Photo des puces photoniques en nitrure de silicium utilisées pour le peigne de fréquences et la génération de micro-ondes photoniques. Crédit: Junqiu Liu and Jijun He (EPFL)

Photo des puces photoniques en nitrure de silicium utilisées pour le peigne de fréquences et la génération de micro-ondes photoniques. Crédit: Junqiu Liu and Jijun He (EPFL)

Grâce à des puces photoniques intégrées fabriquées à l’EPFL, des scientifiques ont fait la démonstration de générateurs de micro-ondes à laser. Ces signaux hyperfréquences, ainsi que leurs porteuses optiques, pourraient être utilisés pour les radars, les communications par satellite et de futurs réseaux sans fil 5G.

Dans notre société de l’information, la synthèse, la distribution et le traitement de signaux radio et hyperfréquences sont omniprésents dans les réseaux sans fil, les télécommunications et les radars. Actuellement, on tend à utiliser des porteuses dans des bandes de fréquences plus élevées, en particulier avec les goulots d’étranglement qui s’annoncent au niveau de la bande passante du fait de la demande pour la 5G et l’Internet des objets, par exemple. La «photonique micro-ondes», une combinaison de l’ingénierie micro-ondes et de l’optoélectronique, pourrait apporter une solution.

Les peignes de fréquences optiques, qui fournissent des centaines de lignes laser équidistantes et cohérentes entre elles, constituent une composante clé de la photonique micro-ondes. Il s’agit d’impulsions optiques ultracourtes émises à une fréquence constante qui correspond précisément à l’espacement entre les fréquences des lignes de peigne. La photodétection des impulsions produit une porteuse micro-onde.

Ces dernières années, des progrès notables ont été réalisés pour les peignes de fréquences à l’échelle de puces générés par des microrésonateurs non linéaires entraînés par des lasers à onde continue. Ces peignes de fréquences dépendent de la formation de solitons de Kerr dissipatifs, des impulsions lumineuses cohérentes ultracourtes qui circulent à l’intérieur des microrésonateurs optiques. De ce fait, ces peignes de fréquences sont généralement appelés «micropeignes à solitons».

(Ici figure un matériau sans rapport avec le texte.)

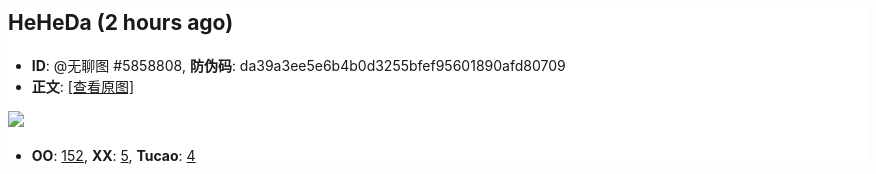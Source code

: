 ## HeHeDa (2 hours ago) 

- **ID**: @无聊图 #5858808, **防伪码**: da39a3ee5e6b4b0d3255bfef95601890afd80709
- **正文**: [[查看原图]](//img.toto.im/large/008HL3Tkly1hyvqkffc2kj30j60pdmzd.jpg)  

![](https://img.toto.im/mw600/008HL3Tkly1hyvqkffc2kj30j60pdmzd.jpg)
- **OO**: [152](https://jandan.net/t/5858808#tucao-like), **XX**: [5](https://jandan.net/t/5858808#tucao-unlike), **Tucao**: [4](https://jandan.net/t/5858808#tucao-list)

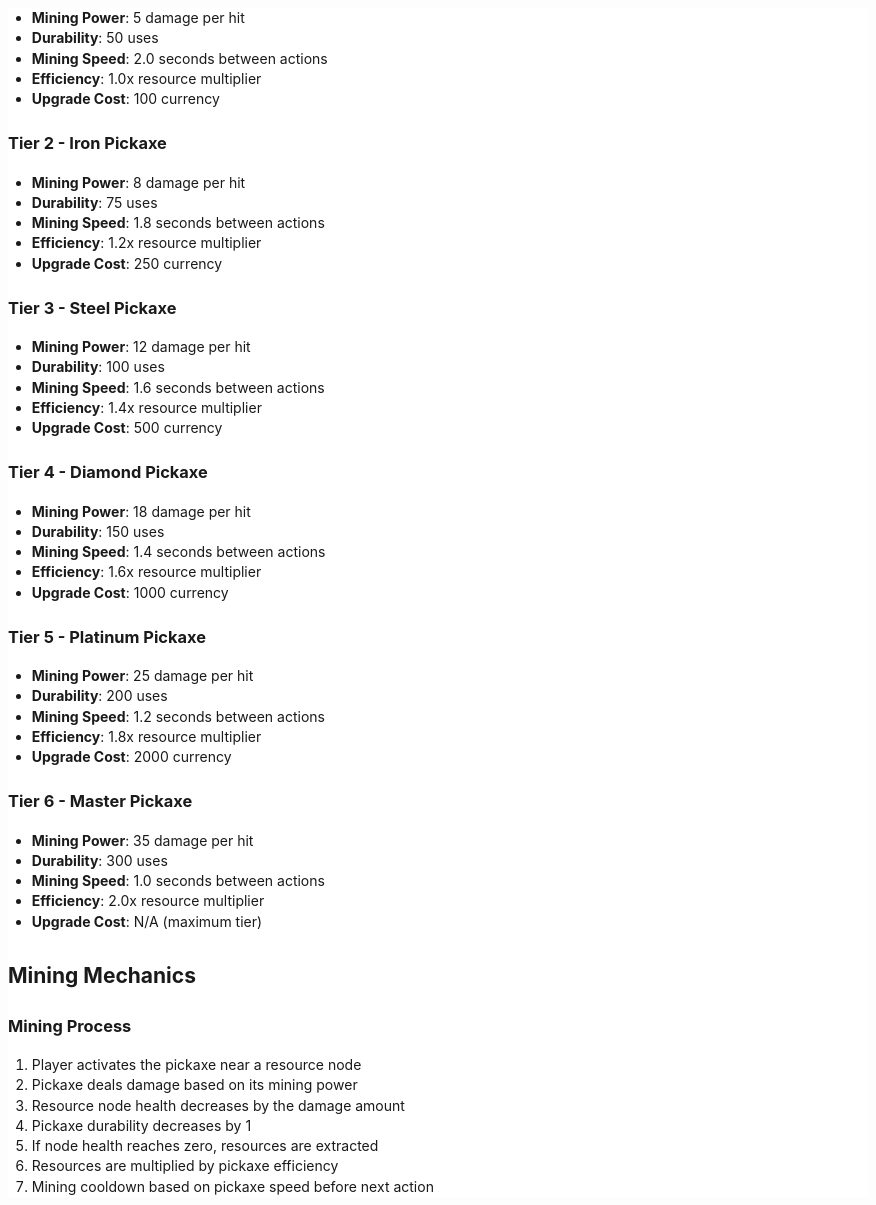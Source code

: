 - **Mining Power**: 5 damage per hit
- **Durability**: 50 uses
- **Mining Speed**: 2.0 seconds between actions
- **Efficiency**: 1.0x resource multiplier
- **Upgrade Cost**: 100 currency

### Tier 2 - Iron Pickaxe

- **Mining Power**: 8 damage per hit
- **Durability**: 75 uses
- **Mining Speed**: 1.8 seconds between actions
- **Efficiency**: 1.2x resource multiplier
- **Upgrade Cost**: 250 currency

### Tier 3 - Steel Pickaxe

- **Mining Power**: 12 damage per hit
- **Durability**: 100 uses
- **Mining Speed**: 1.6 seconds between actions
- **Efficiency**: 1.4x resource multiplier
- **Upgrade Cost**: 500 currency

### Tier 4 - Diamond Pickaxe

- **Mining Power**: 18 damage per hit
- **Durability**: 150 uses
- **Mining Speed**: 1.4 seconds between actions
- **Efficiency**: 1.6x resource multiplier
- **Upgrade Cost**: 1000 currency

### Tier 5 - Platinum Pickaxe

- **Mining Power**: 25 damage per hit
- **Durability**: 200 uses
- **Mining Speed**: 1.2 seconds between actions
- **Efficiency**: 1.8x resource multiplier
- **Upgrade Cost**: 2000 currency

### Tier 6 - Master Pickaxe

- **Mining Power**: 35 damage per hit
- **Durability**: 300 uses
- **Mining Speed**: 1.0 seconds between actions
- **Efficiency**: 2.0x resource multiplier
- **Upgrade Cost**: N/A (maximum tier)

## Mining Mechanics

### Mining Process

1. Player activates the pickaxe near a resource node
2. Pickaxe deals damage based on its mining power
3. Resource node health decreases by the damage amount
4. Pickaxe durability decreases by 1
5. If node health reaches zero, resources are extracted
6. Resources are multiplied by pickaxe efficiency
7. Mining cooldown based on pickaxe speed before next action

Pour générer des micropeignes à solitons, il faut des microrésonateurs non linéaires, qui peuvent être fabriqués directement sur puce grâce à des techniques de nanofabrication CMOS. La cointégration avec des circuits électroniques et des lasers intégrés ouvre la voie à la miniaturisation des peignes, ce qui permet une multitude d’applications en métrologie, en spectroscopie et en communication.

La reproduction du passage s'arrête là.